[ACTIVITY] Find the string "texttt" in the records and copy each line where it occurs.

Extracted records
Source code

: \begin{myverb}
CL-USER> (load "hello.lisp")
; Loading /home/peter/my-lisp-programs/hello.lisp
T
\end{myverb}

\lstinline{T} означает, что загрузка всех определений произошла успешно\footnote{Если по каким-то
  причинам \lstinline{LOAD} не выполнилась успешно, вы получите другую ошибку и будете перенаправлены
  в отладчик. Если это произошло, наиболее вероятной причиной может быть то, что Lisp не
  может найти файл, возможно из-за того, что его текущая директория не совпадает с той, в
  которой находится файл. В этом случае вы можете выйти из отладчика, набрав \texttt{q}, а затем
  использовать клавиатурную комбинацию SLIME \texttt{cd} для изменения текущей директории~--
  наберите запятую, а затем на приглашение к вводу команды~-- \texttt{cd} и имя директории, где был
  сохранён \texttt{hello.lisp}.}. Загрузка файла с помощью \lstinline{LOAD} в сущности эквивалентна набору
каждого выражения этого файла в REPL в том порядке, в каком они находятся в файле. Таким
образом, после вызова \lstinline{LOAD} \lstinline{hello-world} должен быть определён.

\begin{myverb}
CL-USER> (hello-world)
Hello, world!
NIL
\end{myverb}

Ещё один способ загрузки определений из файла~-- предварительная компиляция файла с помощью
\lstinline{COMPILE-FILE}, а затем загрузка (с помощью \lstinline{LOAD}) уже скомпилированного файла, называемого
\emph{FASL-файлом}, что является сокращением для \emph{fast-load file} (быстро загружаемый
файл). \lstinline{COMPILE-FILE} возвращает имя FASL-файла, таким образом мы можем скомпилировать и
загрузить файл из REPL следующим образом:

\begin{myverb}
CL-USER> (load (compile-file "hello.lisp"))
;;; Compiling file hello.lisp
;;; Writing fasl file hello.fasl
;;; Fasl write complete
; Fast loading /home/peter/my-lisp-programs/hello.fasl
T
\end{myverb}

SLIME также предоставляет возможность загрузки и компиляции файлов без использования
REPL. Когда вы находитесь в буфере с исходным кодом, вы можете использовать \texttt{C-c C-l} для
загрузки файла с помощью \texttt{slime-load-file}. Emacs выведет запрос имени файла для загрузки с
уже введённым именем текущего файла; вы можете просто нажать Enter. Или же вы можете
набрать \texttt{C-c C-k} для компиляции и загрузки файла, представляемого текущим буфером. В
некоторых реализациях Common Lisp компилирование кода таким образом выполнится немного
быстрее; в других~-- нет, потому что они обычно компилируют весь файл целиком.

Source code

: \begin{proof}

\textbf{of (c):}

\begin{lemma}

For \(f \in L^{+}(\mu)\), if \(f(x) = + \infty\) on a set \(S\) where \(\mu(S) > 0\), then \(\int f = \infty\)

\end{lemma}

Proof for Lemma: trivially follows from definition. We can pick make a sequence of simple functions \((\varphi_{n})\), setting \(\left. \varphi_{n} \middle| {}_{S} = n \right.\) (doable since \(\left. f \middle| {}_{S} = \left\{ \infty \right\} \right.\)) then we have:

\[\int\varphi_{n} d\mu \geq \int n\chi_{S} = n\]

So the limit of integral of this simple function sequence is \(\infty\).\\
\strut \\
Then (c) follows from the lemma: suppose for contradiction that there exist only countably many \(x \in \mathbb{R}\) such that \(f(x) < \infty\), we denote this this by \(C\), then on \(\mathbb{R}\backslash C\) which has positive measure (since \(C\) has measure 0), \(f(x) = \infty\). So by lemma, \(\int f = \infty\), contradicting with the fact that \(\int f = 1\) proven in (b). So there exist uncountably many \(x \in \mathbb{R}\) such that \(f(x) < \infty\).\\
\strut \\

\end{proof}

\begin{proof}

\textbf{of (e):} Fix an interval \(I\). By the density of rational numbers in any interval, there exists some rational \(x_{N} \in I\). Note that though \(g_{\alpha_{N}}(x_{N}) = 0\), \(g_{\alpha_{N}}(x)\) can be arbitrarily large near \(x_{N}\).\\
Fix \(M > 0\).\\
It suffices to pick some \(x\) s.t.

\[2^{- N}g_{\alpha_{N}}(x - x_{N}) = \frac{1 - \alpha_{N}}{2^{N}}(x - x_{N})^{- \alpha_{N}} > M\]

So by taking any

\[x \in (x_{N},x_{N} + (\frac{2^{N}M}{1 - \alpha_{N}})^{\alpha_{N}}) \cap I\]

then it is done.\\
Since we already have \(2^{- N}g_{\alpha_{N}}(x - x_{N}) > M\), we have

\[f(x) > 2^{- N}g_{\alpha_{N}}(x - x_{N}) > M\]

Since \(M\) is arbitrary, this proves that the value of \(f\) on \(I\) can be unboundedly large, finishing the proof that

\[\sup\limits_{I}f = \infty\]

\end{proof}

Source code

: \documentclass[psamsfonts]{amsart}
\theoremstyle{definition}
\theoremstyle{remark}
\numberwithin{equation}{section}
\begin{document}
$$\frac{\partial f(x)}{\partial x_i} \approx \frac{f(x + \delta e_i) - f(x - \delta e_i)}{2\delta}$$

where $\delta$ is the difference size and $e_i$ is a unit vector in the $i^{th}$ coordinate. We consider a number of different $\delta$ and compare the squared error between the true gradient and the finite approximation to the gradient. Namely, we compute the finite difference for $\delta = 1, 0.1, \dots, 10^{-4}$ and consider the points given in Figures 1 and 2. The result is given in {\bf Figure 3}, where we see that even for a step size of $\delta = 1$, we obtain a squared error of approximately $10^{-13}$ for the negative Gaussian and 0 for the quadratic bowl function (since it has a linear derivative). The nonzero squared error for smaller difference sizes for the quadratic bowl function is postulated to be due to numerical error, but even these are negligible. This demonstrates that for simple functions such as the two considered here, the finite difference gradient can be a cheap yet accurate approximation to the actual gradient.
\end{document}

[SOLUTION TO THIS PROBLEM]
  которой находится файл. В этом случае вы можете выйти из отладчика, набрав \texttt{q}, а затем
  использовать клавиатурную комбинацию SLIME \texttt{cd} для изменения текущей директории~--
  наберите запятую, а затем на приглашение к вводу команды~-- \texttt{cd} и имя директории, где был
  сохранён \texttt{hello.lisp}.}. Загрузка файла с помощью \lstinline{LOAD} в сущности эквивалентна набору
REPL. Когда вы находитесь в буфере с исходным кодом, вы можете использовать \texttt{C-c C-l} для
загрузки файла с помощью \texttt{slime-load-file}. Emacs выведет запрос имени файла для загрузки с
набрать \texttt{C-c C-k} для компиляции и загрузки файла, представляемого текущим буфером. В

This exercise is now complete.